- _DATA SHOWN_:

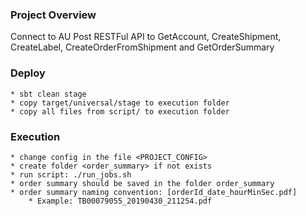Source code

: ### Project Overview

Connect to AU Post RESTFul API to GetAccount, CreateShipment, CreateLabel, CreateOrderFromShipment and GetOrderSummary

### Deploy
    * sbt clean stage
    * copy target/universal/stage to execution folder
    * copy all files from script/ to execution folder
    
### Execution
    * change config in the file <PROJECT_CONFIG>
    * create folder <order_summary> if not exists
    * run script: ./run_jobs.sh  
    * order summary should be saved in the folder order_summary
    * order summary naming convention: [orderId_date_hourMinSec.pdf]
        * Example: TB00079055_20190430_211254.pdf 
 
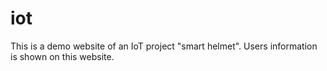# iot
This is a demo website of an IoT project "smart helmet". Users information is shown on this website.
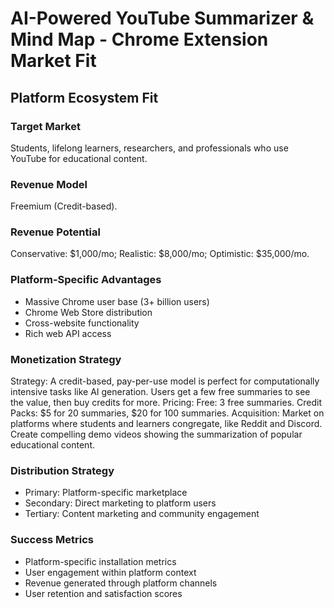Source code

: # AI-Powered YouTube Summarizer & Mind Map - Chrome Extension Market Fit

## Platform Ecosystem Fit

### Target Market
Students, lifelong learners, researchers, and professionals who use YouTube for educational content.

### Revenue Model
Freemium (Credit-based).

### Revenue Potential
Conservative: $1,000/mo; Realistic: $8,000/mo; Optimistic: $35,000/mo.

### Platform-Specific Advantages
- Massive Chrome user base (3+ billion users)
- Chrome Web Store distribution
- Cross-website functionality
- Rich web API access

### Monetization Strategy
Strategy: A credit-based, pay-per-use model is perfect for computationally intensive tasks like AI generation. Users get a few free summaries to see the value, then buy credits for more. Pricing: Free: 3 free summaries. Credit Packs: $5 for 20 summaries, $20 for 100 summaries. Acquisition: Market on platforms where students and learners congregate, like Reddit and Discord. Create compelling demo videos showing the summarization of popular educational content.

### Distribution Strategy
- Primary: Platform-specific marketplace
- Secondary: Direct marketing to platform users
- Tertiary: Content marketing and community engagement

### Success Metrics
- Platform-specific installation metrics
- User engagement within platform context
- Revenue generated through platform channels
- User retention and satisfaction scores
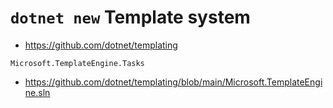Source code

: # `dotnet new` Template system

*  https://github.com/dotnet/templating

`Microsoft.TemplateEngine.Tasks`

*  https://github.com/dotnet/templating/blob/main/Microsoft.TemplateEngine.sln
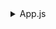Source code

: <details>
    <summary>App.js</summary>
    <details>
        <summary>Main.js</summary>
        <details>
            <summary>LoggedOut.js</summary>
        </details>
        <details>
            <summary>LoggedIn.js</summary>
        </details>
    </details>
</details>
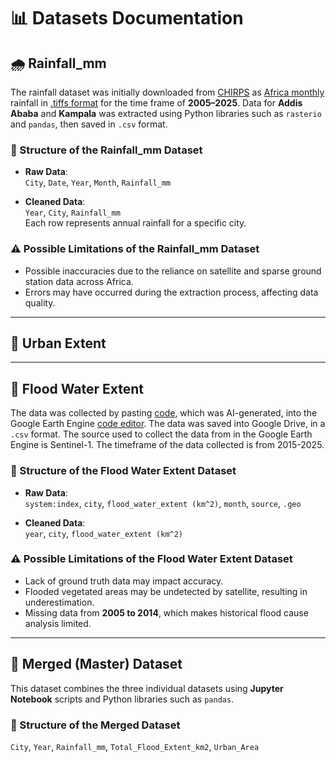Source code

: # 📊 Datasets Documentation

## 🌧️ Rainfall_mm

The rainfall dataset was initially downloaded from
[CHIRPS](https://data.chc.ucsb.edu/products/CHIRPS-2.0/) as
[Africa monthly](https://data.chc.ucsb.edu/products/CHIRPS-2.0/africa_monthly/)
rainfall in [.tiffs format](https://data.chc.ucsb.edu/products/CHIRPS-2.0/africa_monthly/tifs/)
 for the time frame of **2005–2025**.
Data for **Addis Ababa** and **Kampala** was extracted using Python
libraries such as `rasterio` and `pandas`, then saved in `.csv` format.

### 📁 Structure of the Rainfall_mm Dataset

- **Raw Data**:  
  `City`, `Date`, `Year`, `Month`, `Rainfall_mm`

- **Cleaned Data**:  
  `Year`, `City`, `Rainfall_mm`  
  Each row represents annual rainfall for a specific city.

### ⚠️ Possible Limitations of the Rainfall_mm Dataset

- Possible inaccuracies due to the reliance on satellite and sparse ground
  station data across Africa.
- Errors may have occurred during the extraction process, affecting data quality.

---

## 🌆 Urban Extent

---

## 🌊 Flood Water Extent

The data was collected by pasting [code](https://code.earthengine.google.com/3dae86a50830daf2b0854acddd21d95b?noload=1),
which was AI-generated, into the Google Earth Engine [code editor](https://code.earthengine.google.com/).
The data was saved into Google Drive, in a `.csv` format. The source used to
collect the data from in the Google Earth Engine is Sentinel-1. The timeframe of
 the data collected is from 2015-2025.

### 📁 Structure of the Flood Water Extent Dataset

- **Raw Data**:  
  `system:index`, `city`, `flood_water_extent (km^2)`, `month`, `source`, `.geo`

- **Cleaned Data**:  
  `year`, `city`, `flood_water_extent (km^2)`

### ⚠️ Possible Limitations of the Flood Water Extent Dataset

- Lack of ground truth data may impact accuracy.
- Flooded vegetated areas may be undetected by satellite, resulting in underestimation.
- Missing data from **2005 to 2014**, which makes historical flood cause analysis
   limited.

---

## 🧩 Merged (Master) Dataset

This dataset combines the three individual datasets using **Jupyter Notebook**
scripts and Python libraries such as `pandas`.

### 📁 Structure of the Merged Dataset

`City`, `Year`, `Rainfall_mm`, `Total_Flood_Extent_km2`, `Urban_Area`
...
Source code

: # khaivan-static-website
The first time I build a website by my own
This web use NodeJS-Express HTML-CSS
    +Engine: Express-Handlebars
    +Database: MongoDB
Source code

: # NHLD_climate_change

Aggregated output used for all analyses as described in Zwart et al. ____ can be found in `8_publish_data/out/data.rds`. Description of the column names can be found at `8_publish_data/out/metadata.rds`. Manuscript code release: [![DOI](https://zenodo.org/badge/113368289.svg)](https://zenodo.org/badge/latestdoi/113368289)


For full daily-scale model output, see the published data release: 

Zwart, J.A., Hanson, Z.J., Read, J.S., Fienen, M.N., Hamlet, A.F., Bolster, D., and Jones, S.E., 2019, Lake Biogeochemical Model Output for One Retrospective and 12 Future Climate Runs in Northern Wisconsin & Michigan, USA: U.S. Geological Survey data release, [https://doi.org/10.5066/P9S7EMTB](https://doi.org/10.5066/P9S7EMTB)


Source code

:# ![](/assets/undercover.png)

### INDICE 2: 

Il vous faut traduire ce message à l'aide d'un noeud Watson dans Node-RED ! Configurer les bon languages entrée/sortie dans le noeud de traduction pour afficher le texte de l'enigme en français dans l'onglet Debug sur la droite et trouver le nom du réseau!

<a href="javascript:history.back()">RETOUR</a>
---
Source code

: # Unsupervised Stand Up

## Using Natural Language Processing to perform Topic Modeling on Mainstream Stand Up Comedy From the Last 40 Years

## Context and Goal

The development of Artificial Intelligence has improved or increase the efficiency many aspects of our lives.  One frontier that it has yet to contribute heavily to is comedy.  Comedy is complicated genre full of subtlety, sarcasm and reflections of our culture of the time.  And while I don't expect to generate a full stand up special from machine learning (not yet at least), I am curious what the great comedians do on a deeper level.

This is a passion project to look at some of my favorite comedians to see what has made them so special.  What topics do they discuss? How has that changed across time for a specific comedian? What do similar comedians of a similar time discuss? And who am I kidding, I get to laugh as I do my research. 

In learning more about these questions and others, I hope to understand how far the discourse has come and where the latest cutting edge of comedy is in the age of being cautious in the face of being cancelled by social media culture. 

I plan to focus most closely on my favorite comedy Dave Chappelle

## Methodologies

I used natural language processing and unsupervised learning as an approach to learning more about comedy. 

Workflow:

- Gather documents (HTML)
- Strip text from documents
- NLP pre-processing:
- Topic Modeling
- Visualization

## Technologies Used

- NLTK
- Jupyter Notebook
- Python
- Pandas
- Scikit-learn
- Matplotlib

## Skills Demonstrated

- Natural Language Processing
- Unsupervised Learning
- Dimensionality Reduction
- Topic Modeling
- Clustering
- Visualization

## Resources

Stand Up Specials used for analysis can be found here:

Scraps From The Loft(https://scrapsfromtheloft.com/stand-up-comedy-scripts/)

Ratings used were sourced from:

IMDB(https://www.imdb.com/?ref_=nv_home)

- _WHAT THIS TASK INVOLVES_:
Lines above that have "such": copy each of them.

- _FINISHED TASK_:
libraries such as `rasterio` and `pandas`, then saved in `.csv` format.
scripts and Python libraries such as `pandas`.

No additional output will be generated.